Integrated dust control
Hexion’s Sentinel dust suppressant is an economical system designed to reduce the amount of respirable crystalline silica to levels below the new OSHA action level. The delivery system is designed to coat the sand with a protective dust suppressant. This not only traps small particles and dust but also reduces the generation of respirable crystalline silica from the sand caused by attrition during proppant transportation and conveyance by pneumatic transfer.
This chemical solution is effective on all mesh sizes including 100 mesh. The chemical delivery system has a small footprint and can be configured as a mobile or stationary unit. It can be deployed at any stage in the sand life cycle, from the sand mine to the wellhead.
Sand treated by the Sentinel dust suppressant was subjected to ball milling to simulate the abuse that sand can encounter during multiple sand transfers. In the ball milling test, sand was put into a rotating cylinder with large ceramic balls that pulverized the sand. Turbidity measurements were taken at different time intervals during the ball milling test to determine the amount of new dust that was generated. Figure 1 shows the results of these tests. The 100 mesh sand treated with the Sentinel dust suppressant maintained low levels of dust, while the untreated 100 mesh sand increased levels of dust at each time interval. The Sentinel dust suppressant is compatible with most commonly used fracturing additives.
The Sentinel dust suppressant is a ready-to-use chemical that does not require mixing systems or dilution. The application mechanism requires compressed air and can be configured to fit any vertical fall of proppant. The chemical delivery system has a small footprint, which can be fully contained on a trailer providing movement flexibility.
The high-speed treatment process was designed to support the industry’s fastest loading times. The application system has been tested up to a 750,000-lb/hr loading rate. The maximum load rate for the unit has yet to be reached.

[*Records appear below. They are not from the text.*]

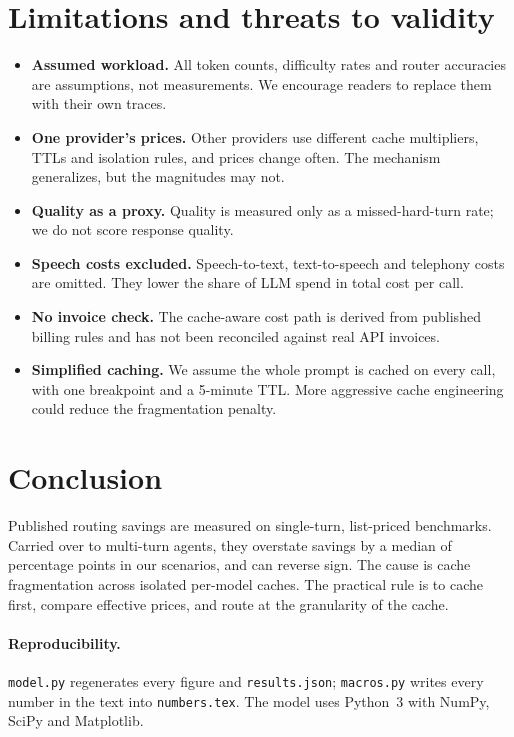 \documentclass[10pt]{article}
\begin{document}
\section{Limitations and threats to validity}
\begin{itemize}[leftmargin=*,itemsep=1pt]
\item \textbf{Assumed workload.} All token counts, difficulty rates and router accuracies are assumptions, not measurements. We encourage readers to replace them with their own traces.
\item \textbf{One provider's prices.} Other providers use different cache multipliers, TTLs and isolation rules, and prices change often. The mechanism generalizes, but the magnitudes may not.
\item \textbf{Quality as a proxy.} Quality is measured only as a missed-hard-turn rate; we do not score response quality.
\item \textbf{Speech costs excluded.} Speech-to-text, text-to-speech and telephony costs are omitted. They lower the share of LLM spend in total cost per call.
\item \textbf{No invoice check.} The cache-aware cost path is derived from published billing rules and has not been reconciled against real API invoices.
\item \textbf{Simplified caching.} We assume the whole prompt is cached on every call, with one breakpoint and a 5-minute TTL. More aggressive cache engineering could reduce the fragmentation penalty.
\end{itemize}

\section{Conclusion}
Published routing savings are measured on single-turn, list-priced benchmarks. Carried over to multi-turn agents, they overstate savings by a median of \mcGap{} percentage points in our scenarios, and can reverse sign. The cause is cache fragmentation across isolated per-model caches. The practical rule is to cache first, compare effective prices, and route at the granularity of the cache.

\paragraph{Reproducibility.} \texttt{model.py} regenerates every figure and \texttt{results.json}; \texttt{macros.py} writes every number in the text into \texttt{numbers.tex}. The model uses Python~3 with NumPy, SciPy and Matplotlib.
\end{document}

Because the chemical is applied as an atomized fog, a relatively small amount of the dust suppressant can treat a large quantity of sand. One standard size tote of it will effectively treat about 1 MMlb of sand. Actual coating amounts may vary depending on the initial dust content of the sand.
Multiple trials have been conducted to demonstrate the dust suppressant’s effectiveness at controlling respirable crystalline silica in the field. One such test was conducted at a rail yard in Central Texas. Treated and untreated 100 mesh sand were transferred from a truck to an open roll-off bin using a mobile conveyor (Figure 2). The sand was allowed to fall from a height of about 7 m (25 ft). A measurement instrument was used to record the amount of respirable crystalline silica generated. The 100 mesh sand treated with the dust suppressant had a respirable crystalline silica level of 16 μg/cu. m of air, while the untreated 100 mesh had a respirable crystalline silica level of 1,470 μg/ cu. m of air (Figure 3).

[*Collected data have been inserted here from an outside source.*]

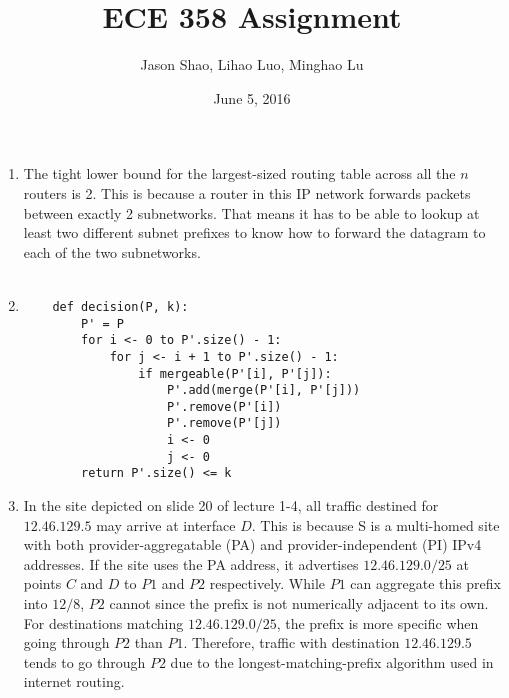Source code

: \documentclass[12pt]{article}
\title{ECE 358 Assignment }
\author{Jason Shao, Lihao Luo, Minghao Lu}
\date{June 5, 2016}
\begin{document}
\maketitle
\renewcommand{\thesubsection}{Problem \arabic{subsection}}


\def\question#1{\item[\bf #1.]}
\def\part#1{\item[\bf #1)]}
\newcommand{\pc}[1]{\mbox{\textbf{#1}}} %

\begin{enumerate}
    \item The tight lower bound for the largest-sized routing table across all the $n$ routers is 2. This is because a router in this IP network forwards packets between exactly 2 subnetworks. That means it has to be able to lookup at least two different subnet prefixes to know how to forward the datagram to each of the two subnetworks. \\ \\
    \item 
    \begin{verbatim}
    def decision(P, k):
        P' = P
        for i <- 0 to P'.size() - 1:
            for j <- i + 1 to P'.size() - 1:
                if mergeable(P'[i], P'[j]):
                    P'.add(merge(P'[i], P'[j]))
                    P'.remove(P'[i])
                    P'.remove(P'[j])
                    i <- 0
                    j <- 0
        return P'.size() <= k    					
    \end{verbatim}
  
	\item In the site depicted on slide 20 of lecture 1-4, all traffic destined for $12.46.129.5$ may arrive at interface $D$. This is because S is a multi-homed site with both provider-aggregatable (PA) and provider-independent (PI) IPv4 addresses. If the site uses the PA address, it advertises $12.46.129.0/25$ at points $C$ and $D$ to $P1$ and $P2$ respectively. While $P1$ can aggregate this prefix into $12/8$, $P2$ cannot since the prefix is not numerically adjacent to its own. For destinations matching $12.46.129.0/25$, the prefix is more specific when going through $P2$ than $P1$. Therefore, traffic with destination $12.46.129.5$ tends to go through $P2$ due to the longest-matching-prefix algorithm used in internet routing. \\
	

\end{enumerate}
\end{document}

A treatment trial was conducted at a sand mine, also located in Texas. The applicator was affixed to a vertical fall of sand before the load out area of the mine facility. The applicator was able to effectively treat the 40/70 mesh sand with no impact to the loading rate.
Users of the Sentinel dust suppressant treated sand may also see a benefit to well production. Because the dust particles are immobilized by the coating, they are not able to migrate through the proppant pack and block pathways for hydrocarbon to flow. Silica dust particles are essentially proppant fines.